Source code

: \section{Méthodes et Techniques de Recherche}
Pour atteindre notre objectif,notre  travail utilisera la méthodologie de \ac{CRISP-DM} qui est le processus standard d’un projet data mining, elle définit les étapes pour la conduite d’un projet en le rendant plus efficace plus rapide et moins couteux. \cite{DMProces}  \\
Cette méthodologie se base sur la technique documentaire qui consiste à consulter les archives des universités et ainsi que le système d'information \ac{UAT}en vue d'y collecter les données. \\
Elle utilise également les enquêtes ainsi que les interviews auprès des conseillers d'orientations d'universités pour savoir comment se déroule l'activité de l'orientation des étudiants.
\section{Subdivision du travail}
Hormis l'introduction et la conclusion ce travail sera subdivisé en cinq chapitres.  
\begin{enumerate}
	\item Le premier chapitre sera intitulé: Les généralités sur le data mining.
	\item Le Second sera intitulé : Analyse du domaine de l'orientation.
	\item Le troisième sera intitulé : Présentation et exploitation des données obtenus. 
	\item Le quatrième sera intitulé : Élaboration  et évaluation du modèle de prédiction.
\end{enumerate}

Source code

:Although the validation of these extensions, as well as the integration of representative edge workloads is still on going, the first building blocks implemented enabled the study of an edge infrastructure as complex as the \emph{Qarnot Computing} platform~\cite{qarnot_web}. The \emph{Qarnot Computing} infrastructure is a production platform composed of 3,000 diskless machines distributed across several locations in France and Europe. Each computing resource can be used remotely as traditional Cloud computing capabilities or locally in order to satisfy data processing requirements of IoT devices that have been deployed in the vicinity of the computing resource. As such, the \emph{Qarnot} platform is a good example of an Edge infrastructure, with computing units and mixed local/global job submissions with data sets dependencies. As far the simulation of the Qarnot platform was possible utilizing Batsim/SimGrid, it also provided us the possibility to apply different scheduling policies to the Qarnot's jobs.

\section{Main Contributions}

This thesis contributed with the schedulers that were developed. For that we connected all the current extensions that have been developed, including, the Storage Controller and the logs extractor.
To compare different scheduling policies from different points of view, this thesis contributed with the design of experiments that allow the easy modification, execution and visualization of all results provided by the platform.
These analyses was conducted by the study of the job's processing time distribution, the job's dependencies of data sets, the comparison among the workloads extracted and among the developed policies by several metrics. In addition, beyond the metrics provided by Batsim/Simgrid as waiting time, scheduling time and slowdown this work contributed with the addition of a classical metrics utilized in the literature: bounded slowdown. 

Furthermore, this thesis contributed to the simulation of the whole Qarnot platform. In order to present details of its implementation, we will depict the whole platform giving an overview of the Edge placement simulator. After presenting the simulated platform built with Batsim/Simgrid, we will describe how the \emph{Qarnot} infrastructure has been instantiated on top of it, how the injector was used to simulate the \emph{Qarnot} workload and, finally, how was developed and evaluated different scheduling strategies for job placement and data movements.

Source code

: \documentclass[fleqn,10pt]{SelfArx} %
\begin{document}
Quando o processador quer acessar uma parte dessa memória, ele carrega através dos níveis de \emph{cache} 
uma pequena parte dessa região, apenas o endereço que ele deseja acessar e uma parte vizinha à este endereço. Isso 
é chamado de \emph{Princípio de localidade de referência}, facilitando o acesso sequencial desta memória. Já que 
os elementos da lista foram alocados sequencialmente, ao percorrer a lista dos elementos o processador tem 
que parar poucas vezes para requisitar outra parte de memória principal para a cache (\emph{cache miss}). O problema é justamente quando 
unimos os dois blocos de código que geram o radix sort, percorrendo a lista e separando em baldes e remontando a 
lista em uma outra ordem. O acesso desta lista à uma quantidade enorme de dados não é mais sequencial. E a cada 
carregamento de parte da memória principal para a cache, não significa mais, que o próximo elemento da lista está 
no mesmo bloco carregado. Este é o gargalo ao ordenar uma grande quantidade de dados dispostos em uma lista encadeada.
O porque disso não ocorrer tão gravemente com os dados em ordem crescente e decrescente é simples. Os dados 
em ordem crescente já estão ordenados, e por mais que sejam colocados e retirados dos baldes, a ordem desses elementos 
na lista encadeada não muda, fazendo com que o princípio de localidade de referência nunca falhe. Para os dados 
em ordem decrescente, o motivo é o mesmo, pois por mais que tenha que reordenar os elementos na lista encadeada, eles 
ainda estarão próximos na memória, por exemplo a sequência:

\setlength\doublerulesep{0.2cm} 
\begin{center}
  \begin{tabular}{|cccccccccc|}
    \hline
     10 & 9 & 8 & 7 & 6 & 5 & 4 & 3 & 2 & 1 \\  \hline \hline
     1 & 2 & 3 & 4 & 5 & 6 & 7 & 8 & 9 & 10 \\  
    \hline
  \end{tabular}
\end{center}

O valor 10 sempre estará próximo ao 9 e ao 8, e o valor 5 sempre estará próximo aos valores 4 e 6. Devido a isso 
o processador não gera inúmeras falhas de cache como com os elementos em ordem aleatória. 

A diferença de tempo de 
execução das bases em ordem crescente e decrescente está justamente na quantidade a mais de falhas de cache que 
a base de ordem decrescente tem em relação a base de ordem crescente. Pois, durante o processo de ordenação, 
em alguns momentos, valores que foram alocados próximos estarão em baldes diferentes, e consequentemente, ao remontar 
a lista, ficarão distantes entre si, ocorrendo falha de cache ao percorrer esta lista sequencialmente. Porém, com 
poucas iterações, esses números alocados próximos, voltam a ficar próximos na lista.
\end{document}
◇ ◇ ◇ ◇ ◇ ◇ ◇
■ **EXERCISE PROMPT**:
Copy out precisely those lines which run from the one containing "em ordem decrescente, o" to the end of the material.

■ **RESULT**:
em ordem decrescente, o motivo é o mesmo, pois por mais que tenha que reordenar os elementos na lista encadeada, eles 
ainda estarão próximos na memória, por exemplo a sequência:

\setlength\doublerulesep{0.2cm} 
\begin{center}
  \begin{tabular}{|cccccccccc|}
    \hline
     10 & 9 & 8 & 7 & 6 & 5 & 4 & 3 & 2 & 1 \\  \hline \hline
     1 & 2 & 3 & 4 & 5 & 6 & 7 & 8 & 9 & 10 \\  
    \hline
  \end{tabular}
\end{center}

O valor 10 sempre estará próximo ao 9 e ao 8, e o valor 5 sempre estará próximo aos valores 4 e 6. Devido a isso 
o processador não gera inúmeras falhas de cache como com os elementos em ordem aleatória. 

A diferença de tempo de 
execução das bases em ordem crescente e decrescente está justamente na quantidade a mais de falhas de cache que 
a base de ordem decrescente tem em relação a base de ordem crescente. Pois, durante o processo de ordenação, 
em alguns momentos, valores que foram alocados próximos estarão em baldes diferentes, e consequentemente, ao remontar 
a lista, ficarão distantes entre si, ocorrendo falha de cache ao percorrer esta lista sequencialmente. Porém, com 
poucas iterações, esses números alocados próximos, voltam a ficar próximos na lista.
\end{document}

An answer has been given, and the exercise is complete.